And it's interesting that in the same week, the distributor of 'The Crown' has made an announcement. It seems viewers are taking its stories of royal life behind the scenes too literally. A disclaimer is therefore being added to the new series stressing that this is a "fictional dramatisation", "inspired by real-life events".

Meanwhile the life of the 19th century novelist and poet Emily Bronte has been reinterpreted for a new film, called 'Emily', released this month. In the absence of a detailed biography, what will 'Wuthering Heights' fans make of the assumption that Emily had an affair with her father's curate? 

Oh, and in the summer there was a film about the life of Marilyn Monroe which used the novel by Joyce Carol Oates as its inspiration so, again, imagining events in the film star's life.

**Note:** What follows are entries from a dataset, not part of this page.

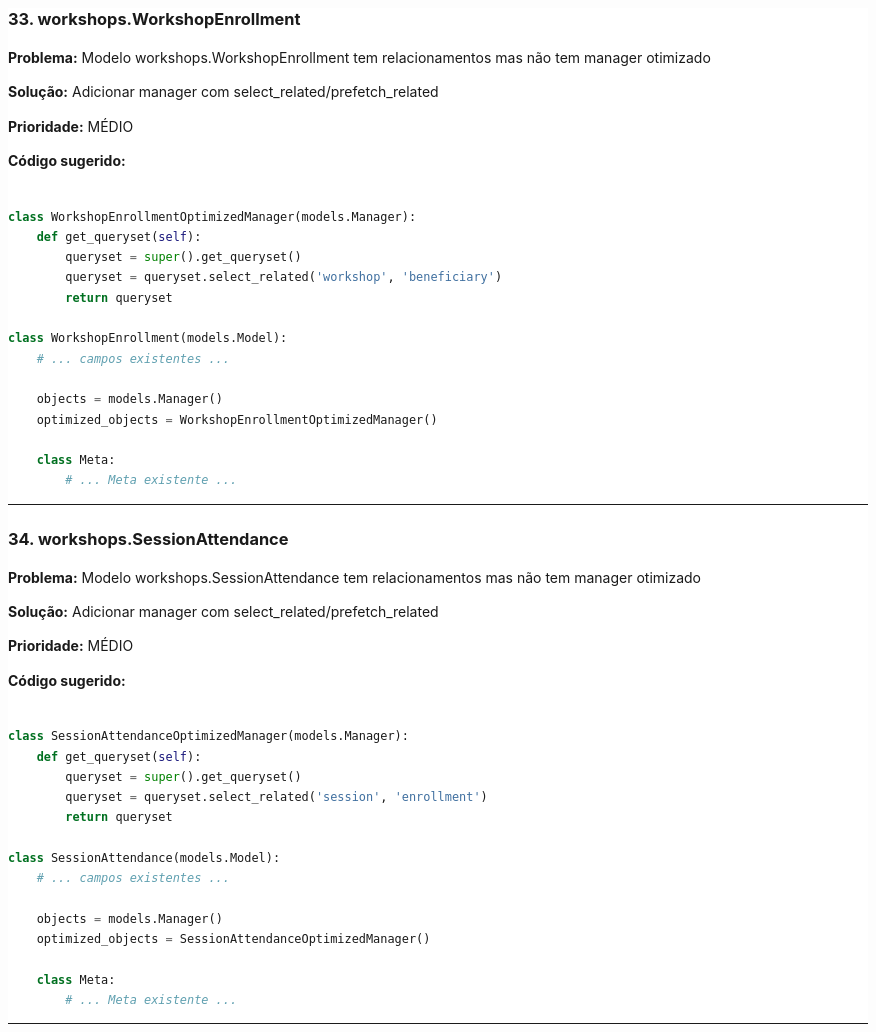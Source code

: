 
### 33. workshops.WorkshopEnrollment

**Problema:** Modelo workshops.WorkshopEnrollment tem relacionamentos mas não tem manager otimizado

**Solução:** Adicionar manager com select_related/prefetch_related

**Prioridade:** MÉDIO

**Código sugerido:**

```python

class WorkshopEnrollmentOptimizedManager(models.Manager):
    def get_queryset(self):
        queryset = super().get_queryset()
        queryset = queryset.select_related('workshop', 'beneficiary')
        return queryset

class WorkshopEnrollment(models.Model):
    # ... campos existentes ...
    
    objects = models.Manager()
    optimized_objects = WorkshopEnrollmentOptimizedManager()
    
    class Meta:
        # ... Meta existente ...

```

---

### 34. workshops.SessionAttendance

**Problema:** Modelo workshops.SessionAttendance tem relacionamentos mas não tem manager otimizado

**Solução:** Adicionar manager com select_related/prefetch_related

**Prioridade:** MÉDIO

**Código sugerido:**

```python

class SessionAttendanceOptimizedManager(models.Manager):
    def get_queryset(self):
        queryset = super().get_queryset()
        queryset = queryset.select_related('session', 'enrollment')
        return queryset

class SessionAttendance(models.Model):
    # ... campos existentes ...
    
    objects = models.Manager()
    optimized_objects = SessionAttendanceOptimizedManager()
    
    class Meta:
        # ... Meta existente ...

```

---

It can all get very confusing, this mixing of fact and fiction and when real life seems dramatic enough, do we need to imagine it to be more extreme and eventful?! How damaging is it to the memory of the people involved, and the family and friends still living?

It can be reassuring then to get back to 'make believe' and we'll be doing that in our next book group meeting as we discuss the charming tale 'Mrs Harris Goes to Paris'. Conceived in 1958 as a novella, it was released a few weeks ago as a film. Have the actors, director and producer added to our enjoyment of the story with their interpretation? Or do we sometimes need to preserve a precious book in our own imagination? 

Thank you for reading.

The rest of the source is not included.